Due to an array of limitations observed with metallic and ceramic biomaterials, the use of polymers has been considered as alternative class for craniofacial repair, particularly due to their radiolucency, high strength to weight ratio, good processability and low cost in comparison to metals and ceramics [122]. Moreover, polymers avoid possible artefacts in imaging scanning like CT or MRI due to their radiolucency and being nonmagnetic, thus facilitating unobstructed post-operative clinical diagnoses. Among the others, PMMA, PEEK and PE are the polymers most widely used in craniofacial surgery.

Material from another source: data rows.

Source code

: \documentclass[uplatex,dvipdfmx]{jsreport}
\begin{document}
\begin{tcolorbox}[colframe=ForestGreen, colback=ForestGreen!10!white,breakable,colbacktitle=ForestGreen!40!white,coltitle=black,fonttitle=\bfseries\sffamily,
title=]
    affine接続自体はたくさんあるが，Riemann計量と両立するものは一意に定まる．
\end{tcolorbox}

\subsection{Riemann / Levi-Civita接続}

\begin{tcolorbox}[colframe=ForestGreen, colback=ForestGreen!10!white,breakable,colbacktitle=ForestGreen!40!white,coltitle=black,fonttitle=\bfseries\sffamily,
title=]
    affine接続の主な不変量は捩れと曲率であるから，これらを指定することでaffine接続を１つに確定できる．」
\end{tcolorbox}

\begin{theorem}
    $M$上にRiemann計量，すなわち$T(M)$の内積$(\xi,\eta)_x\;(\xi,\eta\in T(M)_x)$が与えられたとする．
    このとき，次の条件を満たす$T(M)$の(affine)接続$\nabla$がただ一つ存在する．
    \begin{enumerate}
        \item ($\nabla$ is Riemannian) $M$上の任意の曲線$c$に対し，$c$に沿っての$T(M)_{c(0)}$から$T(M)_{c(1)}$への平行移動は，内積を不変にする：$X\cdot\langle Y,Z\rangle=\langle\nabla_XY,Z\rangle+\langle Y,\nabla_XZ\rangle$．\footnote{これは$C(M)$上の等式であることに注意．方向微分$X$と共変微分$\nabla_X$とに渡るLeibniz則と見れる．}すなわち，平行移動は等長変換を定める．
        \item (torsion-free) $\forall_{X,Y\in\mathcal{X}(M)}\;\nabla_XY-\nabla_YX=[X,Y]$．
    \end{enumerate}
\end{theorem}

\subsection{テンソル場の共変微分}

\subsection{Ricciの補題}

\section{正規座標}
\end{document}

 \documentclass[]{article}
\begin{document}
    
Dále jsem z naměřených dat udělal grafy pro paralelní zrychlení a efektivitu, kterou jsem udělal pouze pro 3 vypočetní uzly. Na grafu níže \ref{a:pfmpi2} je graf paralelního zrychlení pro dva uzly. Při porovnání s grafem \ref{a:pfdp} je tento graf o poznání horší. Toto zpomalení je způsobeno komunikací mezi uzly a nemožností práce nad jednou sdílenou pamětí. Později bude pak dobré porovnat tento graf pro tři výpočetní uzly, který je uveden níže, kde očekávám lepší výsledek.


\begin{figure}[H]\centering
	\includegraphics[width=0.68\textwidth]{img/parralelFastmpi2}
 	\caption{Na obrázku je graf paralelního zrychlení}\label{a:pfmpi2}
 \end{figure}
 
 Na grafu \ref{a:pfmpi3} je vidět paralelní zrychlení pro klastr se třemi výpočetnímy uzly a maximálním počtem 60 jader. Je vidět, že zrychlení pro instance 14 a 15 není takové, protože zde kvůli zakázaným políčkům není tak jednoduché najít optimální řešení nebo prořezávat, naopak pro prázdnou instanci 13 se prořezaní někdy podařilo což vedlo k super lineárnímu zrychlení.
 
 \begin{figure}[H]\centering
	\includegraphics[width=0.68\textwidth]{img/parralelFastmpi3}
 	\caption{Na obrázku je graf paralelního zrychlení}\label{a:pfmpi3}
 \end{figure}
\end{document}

Porous PE is soft and frequently applied for the augmentation of facial bone [123, 124]. PMMA was the first synthetic material used for a biomedical application and is now broadly used as prosthetic fixation devices or orthopaedic devices due to its low toxicity and good handle ability during surgery [125, 126]. However, despite the good qualities, PMMA implants show poor adhesion with the surrounding soft tissues [127]. Additionally, a large amount of heat is released during its polymerisation in vivo, causing the temperature rise up to 100 °C which may cause damage to the surrounding soft tissues [128]. PEEK is a biocompatible and semi-crystalline thermoplastic polymer, possessing high heat and gamma ray tolerance, which allow for different sterilisation methods [56]. Strength, stiffness and radiolucency of PEEK are comparable to those of cortical bone [129]; however, due to its bioinert and hydrophobic nature, its binding ability with the surrounding tissues after implantation is very low [130, 131]. Bioinertness is the common shortcoming that can be extended to the whole class of synthetic polymers and which encouraged researchers to move their focus into a new direction. The physico-chemical and mechanical properties of various biomaterials, for each of the three classes described above, have been summarised in Table 2. This provides a reference for their selection towards the development of an implant according to the requirements of the host tissue that needs to be replaced or repaired.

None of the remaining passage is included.